■ RECORDS ■
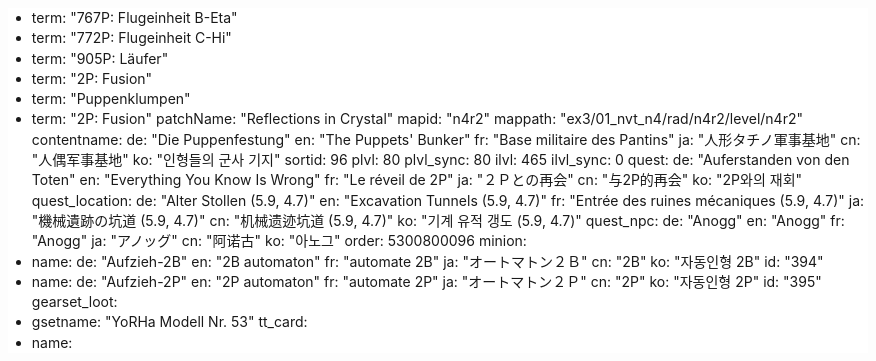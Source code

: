  - term: "767P: Flugeinheit B-Eta"
  - term: "772P: Flugeinheit C-Hi"
  - term: "905P: Läufer"
  - term: "2P: Fusion"
  - term: "Puppenklumpen"
  - term: "2P: Fusion"
patchName: "Reflections in Crystal"
mapid: "n4r2"
mappath: "ex3/01_nvt_n4/rad/n4r2/level/n4r2"
contentname:
  de: "Die Puppenfestung"
  en: "The Puppets' Bunker"
  fr: "Base militaire des Pantins"
  ja: "人形タチノ軍事基地"
  cn: "人偶军事基地"
  ko: "인형들의 군사 기지"
sortid: 96
plvl: 80
plvl_sync: 80
ilvl: 465
ilvl_sync: 0
quest:
  de: "Auferstanden von den Toten"
  en: "Everything You Know Is Wrong"
  fr: "Le réveil de 2P"
  ja: "２Ｐとの再会"
  cn: "与2P的再会"
  ko: "2P와의 재회"
quest_location:
  de: "Alter Stollen (5.9, 4.7)"
  en: "Excavation Tunnels (5.9, 4.7)"
  fr: "Entrée des ruines mécaniques (5.9, 4.7)"
  ja: "機械遺跡の坑道 (5.9, 4.7)"
  cn: "机械遗迹坑道 (5.9, 4.7)"
  ko: "기계 유적 갱도 (5.9, 4.7)"
quest_npc:
  de: "Anogg"
  en: "Anogg"
  fr: "Anogg"
  ja: "アノッグ"
  cn: "阿诺古"
  ko: "아노그"
order: 5300800096
minion:
  - name:
      de: "Aufzieh-2B"
      en: "2B automaton"
      fr: "automate 2B"
      ja: "オートマトン２Ｂ"
      cn: "2B"
      ko: "자동인형 2B"
    id: "394"
  - name:
      de: "Aufzieh-2P"
      en: "2P automaton"
      fr: "automate 2P"
      ja: "オートマトン２Ｐ"
      cn: "2P"
      ko: "자동인형 2P"
    id: "395"
gearset_loot:
  - gsetname: "YoRHa Modell Nr. 53"
tt_card:
  - name:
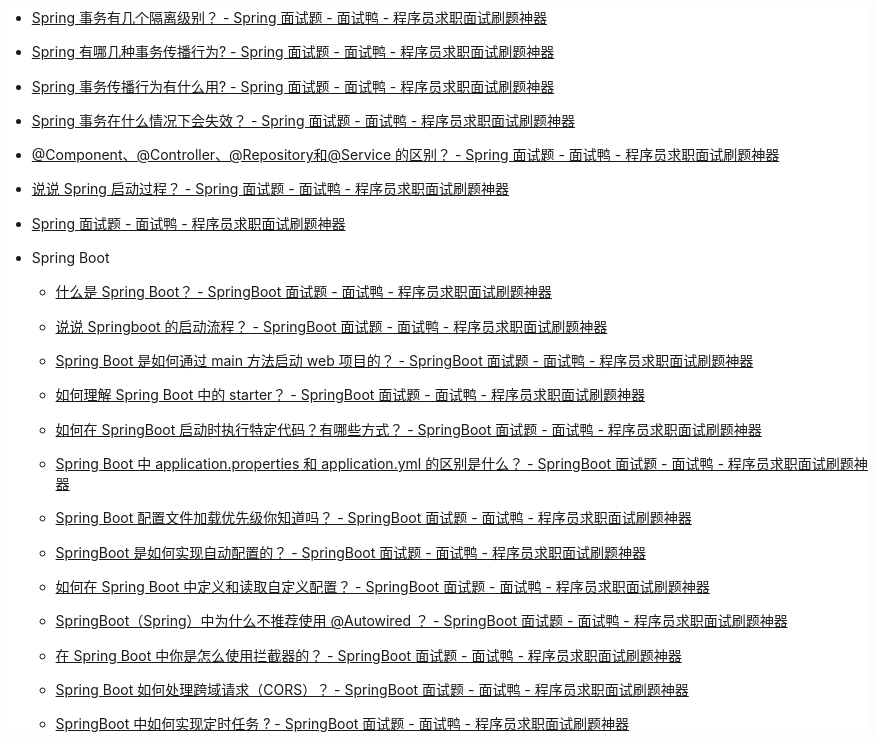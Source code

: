   - [Spring 事务有几个隔离级别？ - Spring 面试题 - 面试鸭 - 程序员求职面试刷题神器](https://www.mianshiya.com/bank/1790683494127804418/question/1780933295412899842)
  
  - [Spring 有哪几种事务传播行为? - Spring 面试题 - 面试鸭 - 程序员求职面试刷题神器](https://www.mianshiya.com/bank/1790683494127804418/question/1780933295417094146)
  
  - [Spring 事务传播行为有什么用? - Spring 面试题 - 面试鸭 - 程序员求职面试刷题神器](https://www.mianshiya.com/bank/1790683494127804418/question/1780933295421288449)
  
  - [Spring 事务在什么情况下会失效？ - Spring 面试题 - 面试鸭 - 程序员求职面试刷题神器](https://www.mianshiya.com/bank/1790683494127804418/question/1797569076432863234)
  
  - [@Component、@Controller、@Repository和@Service 的区别？ - Spring 面试题 - 面试鸭 - 程序员求职面试刷题神器](https://www.mianshiya.com/bank/1790683494127804418/question/1797568918223716354)
  
  - [说说 Spring 启动过程？ - Spring 面试题 - 面试鸭 - 程序员求职面试刷题神器](https://www.mianshiya.com/bank/1790683494127804418/question/1797569186902441985#heading-0)
  
  - [Spring 面试题 - 面试鸭 - 程序员求职面试刷题神器](https://www.mianshiya.com/bank/1790683494127804418)

- Spring Boot
  
  - [什么是 Spring Boot？ - SpringBoot 面试题 - 面试鸭 - 程序员求职面试刷题神器](https://www.mianshiya.com/bank/1797452903309508610/question/1796705417326362626)
  
  - [说说 Springboot 的启动流程？ - SpringBoot 面试题 - 面试鸭 - 程序员求职面试刷题神器](https://www.mianshiya.com/bank/1797452903309508610/question/1846441429268488194)
  
  - [Spring Boot 是如何通过 main 方法启动 web 项目的？ - SpringBoot 面试题 - 面试鸭 - 程序员求职面试刷题神器](https://www.mianshiya.com/bank/1797452903309508610/question/1796710513191813121)
  
  - [如何理解 Spring Boot 中的 starter？ - SpringBoot 面试题 - 面试鸭 - 程序员求职面试刷题神器](https://www.mianshiya.com/bank/1797452903309508610/question/1797866285598638082)
  
  - [如何在 SpringBoot 启动时执行特定代码？有哪些方式？ - SpringBoot 面试题 - 面试鸭 - 程序员求职面试刷题神器](https://www.mianshiya.com/bank/1797452903309508610/question/1800329866123747329#heading-0)
  
  - [Spring Boot 中 application.properties 和 application.yml 的区别是什么？ - SpringBoot 面试题 - 面试鸭 - 程序员求职面试刷题神器](https://www.mianshiya.com/bank/1797452903309508610/question/1797428369051222017)
  
  - [Spring Boot 配置文件加载优先级你知道吗？ - SpringBoot 面试题 - 面试鸭 - 程序员求职面试刷题神器](https://www.mianshiya.com/bank/1797452903309508610/question/1797435138708209665)
  
  - [SpringBoot 是如何实现自动配置的？ - SpringBoot 面试题 - 面试鸭 - 程序员求职面试刷题神器](https://www.mianshiya.com/bank/1797452903309508610/question/1846171814407757826)
  
  - [如何在 Spring Boot 中定义和读取自定义配置？ - SpringBoot 面试题 - 面试鸭 - 程序员求职面试刷题神器](https://www.mianshiya.com/bank/1797452903309508610/question/1797429518173077505)
  
  - [SpringBoot（Spring）中为什么不推荐使用 @Autowired ？ - SpringBoot 面试题 - 面试鸭 - 程序员求职面试刷题神器](https://www.mianshiya.com/bank/1797452903309508610/question/1800338339586711554#heading-0)
  
  - [在 Spring Boot 中你是怎么使用拦截器的？ - SpringBoot 面试题 - 面试鸭 - 程序员求职面试刷题神器](https://www.mianshiya.com/bank/1797452903309508610/question/1797874211147087873)
  
  - [Spring Boot 如何处理跨域请求（CORS）？ - SpringBoot 面试题 - 面试鸭 - 程序员求职面试刷题神器](https://www.mianshiya.com/bank/1797452903309508610/question/1797870601843638274#heading-0)
  
  - [SpringBoot 中如何实现定时任务 ? - SpringBoot 面试题 - 面试鸭 - 程序员求职面试刷题神器](https://www.mianshiya.com/bank/1797452903309508610/question/1798159392529580033#heading-2)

■ WORK ORDER ■
Go through the material and copy each line in which the word "Flugeinheit" occurs.

■ YOUR SOLUTION ■
:  - term: "767P: Flugeinheit B-Eta"
  - term: "772P: Flugeinheit C-Hi"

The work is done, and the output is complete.